A few centuries ago, Europe was the beating heart of global innovation. From the Enlightenment’s embrace of reason to the Industrial Revolution’s transformative power, it was a hub of bold thinkers, inventors, and entrepreneurs pushing boundaries. 

Today, that spirit has faded. Europe no longer leads technological innovation — not due to a lack of talent or scientific exploration, but because of a deeper issue: an overly restrictive regulatory environment. While the US advances rapidly in AI, biotech, and space, and China heavily invests in deep tech, Europe remains tangled in bureaucracy, risk aversion, and a rigid application of the precautionary principle — prioritizing control over creativity and caution over progress.

Europe’s Innovation Crisis: How the Precautionary Principle Is Paralyzing Europe 

Over the past two decades, Europe has rebranded itself—from the birthplace of industrial revolutions and scientific breakthroughs to the world’s regulatory superpower. The so-called Brussels Effect — Europe’s ability to shape global standards through its regulatory power — has given the EU influence. But at home, it has stifled the very innovation it once championed.

At the heart of this approach is the precautionary principle — the idea that new technologies must be proven completely safe before use. Though well-intentioned, it often stalls progress. Innovation becomes seen as a threat, and entrepreneurs face the near-impossible burden of proving zero risk. Instead of managing risk, European regulators demand its total elimination, halting experimentation before it even starts. 

Contrast this with the United States, where a culture of permissionless innovation prevails. There, innovators are generally free to experiment unless they demonstrably cause harm. This difference in mindset explains why the US leads in AI, biotech, quantum computing, and space technology — and why Europe is falling behind.
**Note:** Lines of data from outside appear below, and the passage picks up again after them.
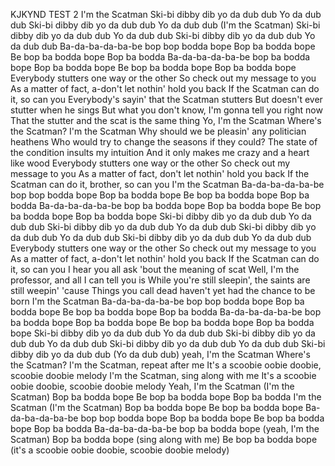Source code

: KJKYND
TEST 2
I'm the Scatman
Ski-bi dibby dib yo da dub dub
Yo da dub dub
Ski-bi dibby dib yo da dub dub
Yo da dub dub
(I'm the Scatman)
Ski-bi dibby dib yo da dub dub
Yo da dub dub
Ski-bi dibby dib yo da dub dub
Yo da dub dub
Ba-da-ba-da-ba-be bop bop bodda bope
Bop ba bodda bope
Be bop ba bodda bope
Bop ba bodda
Ba-da-ba-da-ba-be bop ba bodda bope
Bop ba bodda bope
Be bop ba bodda bope
Bop ba bodda bope
Everybody stutters one way or the other
So check out my message to you
As a matter of fact, a-don't let nothin' hold you back
If the Scatman can do it, so can you
Everybody's sayin' that the Scatman stutters
But doesn't ever stutter when he sings
But what you don't know, I'm gonna tell you right now
That the stutter and the scat is the same thing
Yo, I'm the Scatman
Where's the Scatman?
I'm the Scatman
Why should we be pleasin' any politician heathens
Who would try to change the seasons if they could?
The state of the condition insults my intuition
And it only makes me crazy and a heart like wood
Everybody stutters one way or the other
So check out my message to you
As a matter of fact, don't let nothin' hold you back
If the Scatman can do it, brother, so can you
I'm the Scatman
Ba-da-ba-da-ba-be bop bop bodda bope
Bop ba bodda bope
Be bop ba bodda bope
Bop ba bodda
Ba-da-ba-da-ba-be bop ba bodda bope
Bop ba bodda bope
Be bop ba bodda bope
Bop ba bodda bope
Ski-bi dibby dib yo da dub dub
Yo da dub dub
Ski-bi dibby dib yo da dub dub
Yo da dub dub
Ski-bi dibby dib yo da dub dub
Yo da dub dub
Ski-bi dibby dib yo da dub dub
Yo da dub dub
Everybody stutters one way or the other
So check out my message to you
As a matter of fact, a-don't let nothin' hold you back
If the Scatman can do it, so can you
I hear you all ask 'bout the meaning of scat
Well, I'm the professor, and all I can tell you is
While you're still sleepin', the saints are still weepin' 'cause
Things you call dead haven't yet had the chance to be born
I'm the Scatman
Ba-da-ba-da-ba-be bop bop bodda bope
Bop ba bodda bope
Be bop ba bodda bope
Bop ba bodda
Ba-da-ba-da-ba-be bop ba bodda bope
Bop ba bodda bope
Be bop ba bodda bope
Bop ba bodda bope
Ski-bi dibby dib yo da dub dub
Yo da dub dub
Ski-bi dibby dib yo da dub dub
Yo da dub dub
Ski-bi dibby dib yo da dub dub
Yo da dub dub
Ski-bi dibby dib yo da dub dub
(Yo da dub dub) yeah, I'm the Scatman
Where's the Scatman?
I'm the Scatman, repeat after me
It's a scoobie oobie doobie, scoobie doobie melody
I'm the Scatman, sing along with me
It's a scoobie oobie doobie, scoobie doobie melody
Yeah, I'm the Scatman (I'm the Scatman)
Bop ba bodda bope
Be bop ba bodda bope
Bop ba bodda
I'm the Scatman (I'm the Scatman)
Bop ba bodda bope
Be bop ba bodda bope
Ba-da-ba-da-ba-be bop bop bodda bope
Bop ba bodda bope
Be bop ba bodda bope
Bop ba bodda
Ba-da-ba-da-ba-be bop ba bodda bope (yeah, I'm the Scatman)
Bop ba bodda bope (sing along with me)
Be bop ba bodda bope (it's a scoobie oobie doobie, scoobie doobie melody)
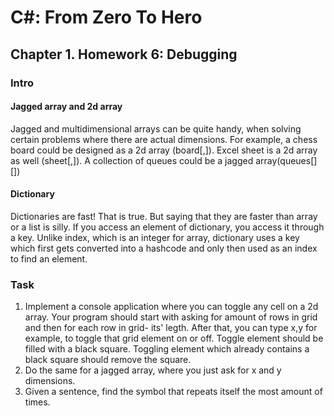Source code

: # C#: From Zero To Hero
## Chapter 1. Homework 6: Debugging

### Intro
#### Jagged array and 2d array
Jagged and multidimensional arrays can be quite handy, 
when solving certain problems where there are actual dimensions.
For example, a chess board could be designed as a 2d array (board[,]). 
Excel sheet is a 2d array as well (sheet[,]).
A collection of queues could be a jagged array(queues[][])

#### Dictionary
Dictionaries are fast! That is true. But saying that they are faster than array or a list is silly.
If you access an element of dictionary, you access it through a key. Unlike index, which is an integer for array,
dictionary uses a key which first gets converted into a hashcode and only then used as an index to find an element.

### Task
1) Implement a console application where you can toggle any cell on a 2d array. Your program should start with asking for amount of rows in grid and then for each row in grid- its' legth. After that, you can type x,y for example, to toggle that grid element on or off. Toggle element should be filled with a black square. Toggling element which already contains a black square should remove the square.
2) Do the same for a jagged array, where you just ask for x and y dimensions. 
3) Given a sentence, find the symbol that repeats itself the most amount of times.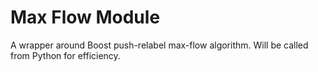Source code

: # Max Flow Module

A wrapper around Boost push-relabel max-flow algorithm.
Will be called from Python for efficiency.
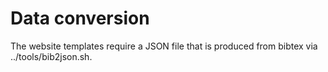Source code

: # Data conversion
The website templates require a JSON file that is produced from bibtex via ../tools/bib2json.sh.


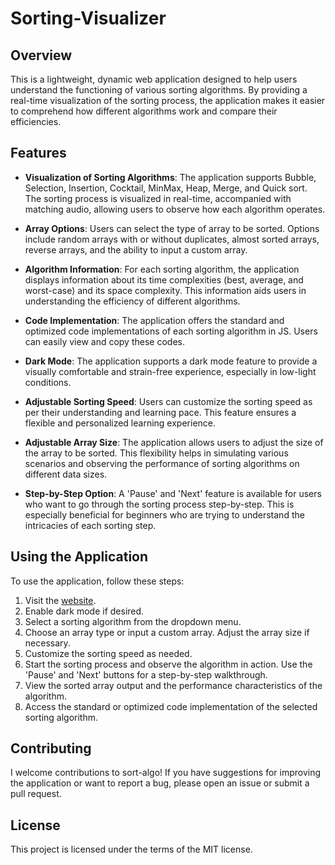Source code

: # Sorting-Visualizer

## Overview
This is a lightweight, dynamic web application designed to help users understand the functioning of various sorting algorithms. By providing a real-time visualization of the sorting process, the application makes it easier to comprehend how different algorithms work and compare their efficiencies.

## Features
- **Visualization of Sorting Algorithms**: The application supports Bubble, Selection, Insertion, Cocktail, MinMax, Heap, Merge, and Quick sort. The sorting process is visualized in real-time, accompanied with matching audio, allowing users to observe how each algorithm operates.

- **Array Options**: Users can select the type of array to be sorted. Options include random arrays with or without duplicates, almost sorted arrays, reverse arrays, and the ability to input a custom array.

- **Algorithm Information**: For each sorting algorithm, the application displays information about its time complexities (best, average, and worst-case) and its space complexity. This information aids users in understanding the efficiency of different algorithms.

- **Code Implementation**: The application offers the standard and optimized code implementations of each sorting algorithm in JS. Users can easily view and copy these codes.

- **Dark Mode**: The application supports a dark mode feature to provide a visually comfortable and strain-free experience, especially in low-light conditions.

- **Adjustable Sorting Speed**: Users can customize the sorting speed as per their understanding and learning pace. This feature ensures a flexible and personalized learning experience.

- **Adjustable Array Size**: The application allows users to adjust the size of the array to be sorted. This flexibility helps in simulating various scenarios and observing the performance of sorting algorithms on different data sizes.

- **Step-by-Step Option**: A 'Pause' and 'Next' feature is available for users who want to go through the sorting process step-by-step. This is especially beneficial for beginners who are trying to understand the intricacies of each sorting step.

## Using the Application
To use the application, follow these steps:
1. Visit the [website](https://sort-algo-54.netlify.app).
2. Enable dark mode if desired.
3. Select a sorting algorithm from the dropdown menu.
4. Choose an array type or input a custom array. Adjust the array size if necessary.
5. Customize the sorting speed as needed.
6. Start the sorting process and observe the algorithm in action. Use the 'Pause' and 'Next' buttons for a step-by-step walkthrough.
7. View the sorted array output and the performance characteristics of the algorithm.
8. Access the standard or optimized code implementation of the selected sorting algorithm.

## Contributing
I welcome contributions to sort-algo! If you have suggestions for improving the application or want to report a bug, please open an issue or submit a pull request.

## License
This project is licensed under the terms of the MIT license.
Take the EU’s 2024 AI Act. While praised for its ethical goals, the legislation imposes strict risk classifications and high compliance costs that only large corporations can navigate. Startups, lacking legal teams and capital, are left behind. As a result, Europe sees fewer AI startups, diminished innovation, and a talent exodus to the US and China, where one-third of AI experts at American universities come from Europe. And when it comes to leading the development of AI models, the gap is even wider. In 2022, 54 percent of the creators of major AI models were American, while Germany — Europe’s top performer — had just three percent.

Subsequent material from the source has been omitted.